**Your objective**
Show all lines containing "materials" from the data below.

**Data in this exercise**

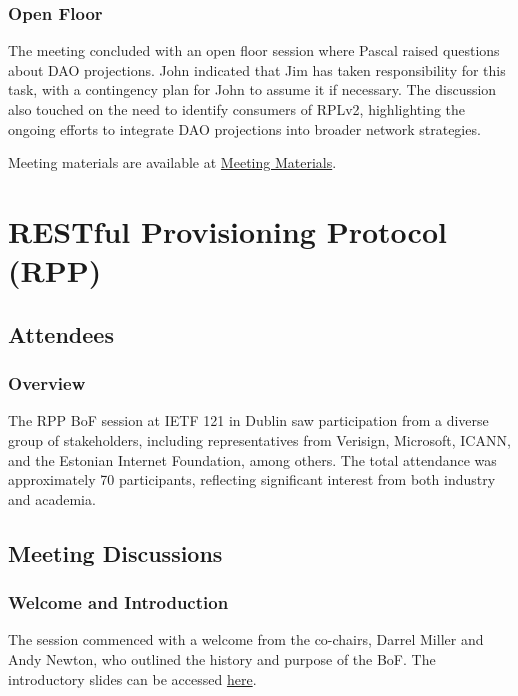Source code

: \documentclass{article}
\begin{document}
\subsubsection{Open Floor}
The meeting concluded with an open floor session where Pascal raised questions about DAO projections. John indicated that Jim has taken responsibility for this task, with a contingency plan for John to assume it if necessary. The discussion also touched on the need to identify consumers of RPLv2, highlighting the ongoing efforts to integrate DAO projections into broader network strategies.

Meeting materials are available at \href{https://example.com/meeting-materials}{Meeting Materials}.




\newpage

\section{RESTful Provisioning Protocol (RPP)}

\subsection{Attendees}
\subsubsection{Overview}
The RPP BoF session at IETF 121 in Dublin saw participation from a diverse group of stakeholders, including representatives from Verisign, Microsoft, ICANN, and the Estonian Internet Foundation, among others. The total attendance was approximately 70 participants, reflecting significant interest from both industry and academia.

\subsection{Meeting Discussions}

\subsubsection{Welcome and Introduction}
The session commenced with a welcome from the co-chairs, Darrel Miller and Andy Newton, who outlined the history and purpose of the BoF. The introductory slides can be accessed \href{https://datatracker.ietf.org/meeting/121/materials/slides-121-rpp-introduction-and-agenda-slides-02}{here}.
\end{document}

**Solution for this problem**
Meeting materials are available at \href{https://example.com/meeting-materials}{Meeting Materials}.
The session commenced with a welcome from the co-chairs, Darrel Miller and Andy Newton, who outlined the history and purpose of the BoF. The introductory slides can be accessed \href{https://datatracker.ietf.org/meeting/121/materials/slides-121-rpp-introduction-and-agenda-slides-02}{here}.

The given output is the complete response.